**EXERCISE:**
Each record has to be repeated exactly as given.

── THE DATA

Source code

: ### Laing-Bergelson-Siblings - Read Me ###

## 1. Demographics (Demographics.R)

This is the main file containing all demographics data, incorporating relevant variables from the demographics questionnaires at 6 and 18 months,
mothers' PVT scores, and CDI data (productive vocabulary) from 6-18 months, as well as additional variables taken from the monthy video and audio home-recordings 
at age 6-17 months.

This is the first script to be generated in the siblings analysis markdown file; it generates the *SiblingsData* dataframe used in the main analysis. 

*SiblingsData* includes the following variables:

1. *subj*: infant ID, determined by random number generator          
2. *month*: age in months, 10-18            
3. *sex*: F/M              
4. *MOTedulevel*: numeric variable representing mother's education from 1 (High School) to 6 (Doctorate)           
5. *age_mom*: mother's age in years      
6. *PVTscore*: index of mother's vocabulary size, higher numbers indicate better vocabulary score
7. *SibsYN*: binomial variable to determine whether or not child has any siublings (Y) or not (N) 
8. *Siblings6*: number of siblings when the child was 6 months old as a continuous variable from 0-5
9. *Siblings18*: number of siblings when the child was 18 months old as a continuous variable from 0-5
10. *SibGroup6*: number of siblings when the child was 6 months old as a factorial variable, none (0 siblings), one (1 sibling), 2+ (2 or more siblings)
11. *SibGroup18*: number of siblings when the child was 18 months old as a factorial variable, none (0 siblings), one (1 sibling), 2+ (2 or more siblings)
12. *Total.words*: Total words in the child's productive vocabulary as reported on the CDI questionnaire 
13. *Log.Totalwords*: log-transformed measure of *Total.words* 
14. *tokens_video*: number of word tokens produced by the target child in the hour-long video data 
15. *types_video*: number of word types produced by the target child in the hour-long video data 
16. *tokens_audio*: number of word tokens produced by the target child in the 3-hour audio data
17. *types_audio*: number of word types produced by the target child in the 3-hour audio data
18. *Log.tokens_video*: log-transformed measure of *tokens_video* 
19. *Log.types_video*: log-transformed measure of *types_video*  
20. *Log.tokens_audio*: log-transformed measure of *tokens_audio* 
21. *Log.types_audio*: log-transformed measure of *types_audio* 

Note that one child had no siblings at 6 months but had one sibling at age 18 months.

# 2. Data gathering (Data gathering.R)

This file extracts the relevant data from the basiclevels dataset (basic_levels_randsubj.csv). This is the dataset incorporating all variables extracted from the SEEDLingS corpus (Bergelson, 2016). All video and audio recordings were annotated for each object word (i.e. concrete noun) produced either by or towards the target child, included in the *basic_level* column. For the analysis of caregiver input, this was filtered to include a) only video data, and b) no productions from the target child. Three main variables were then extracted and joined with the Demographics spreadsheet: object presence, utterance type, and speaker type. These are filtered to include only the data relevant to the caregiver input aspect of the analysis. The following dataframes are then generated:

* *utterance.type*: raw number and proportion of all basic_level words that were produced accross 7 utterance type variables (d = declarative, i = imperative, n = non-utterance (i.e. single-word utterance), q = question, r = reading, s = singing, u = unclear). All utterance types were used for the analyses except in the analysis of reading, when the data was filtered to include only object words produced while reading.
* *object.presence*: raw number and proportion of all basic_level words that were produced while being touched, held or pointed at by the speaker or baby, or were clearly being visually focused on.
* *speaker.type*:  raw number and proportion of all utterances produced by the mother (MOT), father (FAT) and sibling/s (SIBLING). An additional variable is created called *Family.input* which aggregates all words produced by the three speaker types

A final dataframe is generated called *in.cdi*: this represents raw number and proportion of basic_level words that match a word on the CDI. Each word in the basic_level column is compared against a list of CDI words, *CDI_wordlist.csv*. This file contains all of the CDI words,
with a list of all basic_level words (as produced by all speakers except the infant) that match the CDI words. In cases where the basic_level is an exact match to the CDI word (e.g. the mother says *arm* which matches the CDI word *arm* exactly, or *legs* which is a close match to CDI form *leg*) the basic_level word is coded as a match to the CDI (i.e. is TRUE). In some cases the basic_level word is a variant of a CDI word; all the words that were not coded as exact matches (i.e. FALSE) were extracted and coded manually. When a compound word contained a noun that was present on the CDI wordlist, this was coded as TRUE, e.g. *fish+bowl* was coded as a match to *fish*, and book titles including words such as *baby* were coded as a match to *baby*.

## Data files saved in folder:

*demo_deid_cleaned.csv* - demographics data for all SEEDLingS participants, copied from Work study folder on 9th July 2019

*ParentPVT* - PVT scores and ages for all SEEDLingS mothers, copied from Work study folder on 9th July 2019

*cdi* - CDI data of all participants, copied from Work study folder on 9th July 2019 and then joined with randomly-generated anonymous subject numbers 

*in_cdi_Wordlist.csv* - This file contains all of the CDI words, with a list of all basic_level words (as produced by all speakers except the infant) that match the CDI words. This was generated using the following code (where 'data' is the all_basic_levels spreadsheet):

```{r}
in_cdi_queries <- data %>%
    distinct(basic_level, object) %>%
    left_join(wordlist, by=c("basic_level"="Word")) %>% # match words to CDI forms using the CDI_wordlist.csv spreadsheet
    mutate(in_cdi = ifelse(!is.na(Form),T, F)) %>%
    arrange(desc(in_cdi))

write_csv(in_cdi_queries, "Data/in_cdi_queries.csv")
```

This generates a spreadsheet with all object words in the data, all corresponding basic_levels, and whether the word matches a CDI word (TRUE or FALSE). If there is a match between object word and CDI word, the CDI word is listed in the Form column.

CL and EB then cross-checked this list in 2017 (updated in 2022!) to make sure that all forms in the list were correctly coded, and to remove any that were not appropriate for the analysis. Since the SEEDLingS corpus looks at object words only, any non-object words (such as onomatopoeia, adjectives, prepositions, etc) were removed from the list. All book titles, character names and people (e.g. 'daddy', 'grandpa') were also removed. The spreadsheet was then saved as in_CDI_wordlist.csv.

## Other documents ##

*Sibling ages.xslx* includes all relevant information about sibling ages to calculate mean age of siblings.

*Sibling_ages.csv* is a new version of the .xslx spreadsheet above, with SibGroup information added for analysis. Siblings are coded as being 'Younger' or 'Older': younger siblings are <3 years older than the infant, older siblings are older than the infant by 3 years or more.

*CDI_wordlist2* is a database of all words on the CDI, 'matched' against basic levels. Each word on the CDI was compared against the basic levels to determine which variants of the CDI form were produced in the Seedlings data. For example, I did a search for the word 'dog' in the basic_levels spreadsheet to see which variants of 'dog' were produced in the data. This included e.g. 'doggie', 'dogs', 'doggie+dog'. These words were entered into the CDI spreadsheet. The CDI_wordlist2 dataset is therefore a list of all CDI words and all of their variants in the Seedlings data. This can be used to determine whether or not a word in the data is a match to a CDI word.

────

**WORKED SOLUTION:**
Source code

: ### Laing-Bergelson-Siblings - Read Me ###

## 1. Demographics (Demographics.R)

This is the main file containing all demographics data, incorporating relevant variables from the demographics questionnaires at 6 and 18 months,
mothers' PVT scores, and CDI data (productive vocabulary) from 6-18 months, as well as additional variables taken from the monthy video and audio home-recordings 
at age 6-17 months.

This is the first script to be generated in the siblings analysis markdown file; it generates the *SiblingsData* dataframe used in the main analysis. 

*SiblingsData* includes the following variables:

1. *subj*: infant ID, determined by random number generator          
2. *month*: age in months, 10-18            
3. *sex*: F/M              
4. *MOTedulevel*: numeric variable representing mother's education from 1 (High School) to 6 (Doctorate)           
5. *age_mom*: mother's age in years      
6. *PVTscore*: index of mother's vocabulary size, higher numbers indicate better vocabulary score
7. *SibsYN*: binomial variable to determine whether or not child has any siublings (Y) or not (N) 
8. *Siblings6*: number of siblings when the child was 6 months old as a continuous variable from 0-5
9. *Siblings18*: number of siblings when the child was 18 months old as a continuous variable from 0-5
10. *SibGroup6*: number of siblings when the child was 6 months old as a factorial variable, none (0 siblings), one (1 sibling), 2+ (2 or more siblings)
11. *SibGroup18*: number of siblings when the child was 18 months old as a factorial variable, none (0 siblings), one (1 sibling), 2+ (2 or more siblings)
12. *Total.words*: Total words in the child's productive vocabulary as reported on the CDI questionnaire 
13. *Log.Totalwords*: log-transformed measure of *Total.words* 
14. *tokens_video*: number of word tokens produced by the target child in the hour-long video data 
15. *types_video*: number of word types produced by the target child in the hour-long video data 
16. *tokens_audio*: number of word tokens produced by the target child in the 3-hour audio data
17. *types_audio*: number of word types produced by the target child in the 3-hour audio data
18. *Log.tokens_video*: log-transformed measure of *tokens_video* 
19. *Log.types_video*: log-transformed measure of *types_video*  
20. *Log.tokens_audio*: log-transformed measure of *tokens_audio* 
21. *Log.types_audio*: log-transformed measure of *types_audio* 

Note that one child had no siblings at 6 months but had one sibling at age 18 months.

# 2. Data gathering (Data gathering.R)

This file extracts the relevant data from the basiclevels dataset (basic_levels_randsubj.csv). This is the dataset incorporating all variables extracted from the SEEDLingS corpus (Bergelson, 2016). All video and audio recordings were annotated for each object word (i.e. concrete noun) produced either by or towards the target child, included in the *basic_level* column. For the analysis of caregiver input, this was filtered to include a) only video data, and b) no productions from the target child. Three main variables were then extracted and joined with the Demographics spreadsheet: object presence, utterance type, and speaker type. These are filtered to include only the data relevant to the caregiver input aspect of the analysis. The following dataframes are then generated:

* *utterance.type*: raw number and proportion of all basic_level words that were produced accross 7 utterance type variables (d = declarative, i = imperative, n = non-utterance (i.e. single-word utterance), q = question, r = reading, s = singing, u = unclear). All utterance types were used for the analyses except in the analysis of reading, when the data was filtered to include only object words produced while reading.
* *object.presence*: raw number and proportion of all basic_level words that were produced while being touched, held or pointed at by the speaker or baby, or were clearly being visually focused on.
* *speaker.type*:  raw number and proportion of all utterances produced by the mother (MOT), father (FAT) and sibling/s (SIBLING). An additional variable is created called *Family.input* which aggregates all words produced by the three speaker types

A final dataframe is generated called *in.cdi*: this represents raw number and proportion of basic_level words that match a word on the CDI. Each word in the basic_level column is compared against a list of CDI words, *CDI_wordlist.csv*. This file contains all of the CDI words,
with a list of all basic_level words (as produced by all speakers except the infant) that match the CDI words. In cases where the basic_level is an exact match to the CDI word (e.g. the mother says *arm* which matches the CDI word *arm* exactly, or *legs* which is a close match to CDI form *leg*) the basic_level word is coded as a match to the CDI (i.e. is TRUE). In some cases the basic_level word is a variant of a CDI word; all the words that were not coded as exact matches (i.e. FALSE) were extracted and coded manually. When a compound word contained a noun that was present on the CDI wordlist, this was coded as TRUE, e.g. *fish+bowl* was coded as a match to *fish*, and book titles including words such as *baby* were coded as a match to *baby*.

## Data files saved in folder:

*demo_deid_cleaned.csv* - demographics data for all SEEDLingS participants, copied from Work study folder on 9th July 2019

*ParentPVT* - PVT scores and ages for all SEEDLingS mothers, copied from Work study folder on 9th July 2019

*cdi* - CDI data of all participants, copied from Work study folder on 9th July 2019 and then joined with randomly-generated anonymous subject numbers 

*in_cdi_Wordlist.csv* - This file contains all of the CDI words, with a list of all basic_level words (as produced by all speakers except the infant) that match the CDI words. This was generated using the following code (where 'data' is the all_basic_levels spreadsheet):

```{r}
in_cdi_queries <- data %>%
    distinct(basic_level, object) %>%
    left_join(wordlist, by=c("basic_level"="Word")) %>% # match words to CDI forms using the CDI_wordlist.csv spreadsheet
    mutate(in_cdi = ifelse(!is.na(Form),T, F)) %>%
    arrange(desc(in_cdi))

write_csv(in_cdi_queries, "Data/in_cdi_queries.csv")
```

This generates a spreadsheet with all object words in the data, all corresponding basic_levels, and whether the word matches a CDI word (TRUE or FALSE). If there is a match between object word and CDI word, the CDI word is listed in the Form column.

CL and EB then cross-checked this list in 2017 (updated in 2022!) to make sure that all forms in the list were correctly coded, and to remove any that were not appropriate for the analysis. Since the SEEDLingS corpus looks at object words only, any non-object words (such as onomatopoeia, adjectives, prepositions, etc) were removed from the list. All book titles, character names and people (e.g. 'daddy', 'grandpa') were also removed. The spreadsheet was then saved as in_CDI_wordlist.csv.

## Other documents ##

*Sibling ages.xslx* includes all relevant information about sibling ages to calculate mean age of siblings.

*Sibling_ages.csv* is a new version of the .xslx spreadsheet above, with SibGroup information added for analysis. Siblings are coded as being 'Younger' or 'Older': younger siblings are <3 years older than the infant, older siblings are older than the infant by 3 years or more.

*CDI_wordlist2* is a database of all words on the CDI, 'matched' against basic levels. Each word on the CDI was compared against the basic levels to determine which variants of the CDI form were produced in the Seedlings data. For example, I did a search for the word 'dog' in the basic_levels spreadsheet to see which variants of 'dog' were produced in the data. This included e.g. 'doggie', 'dogs', 'doggie+dog'. These words were entered into the CDI spreadsheet. The CDI_wordlist2 dataset is therefore a list of all CDI words and all of their variants in the Seedlings data. This can be used to determine whether or not a word in the data is a match to a CDI word.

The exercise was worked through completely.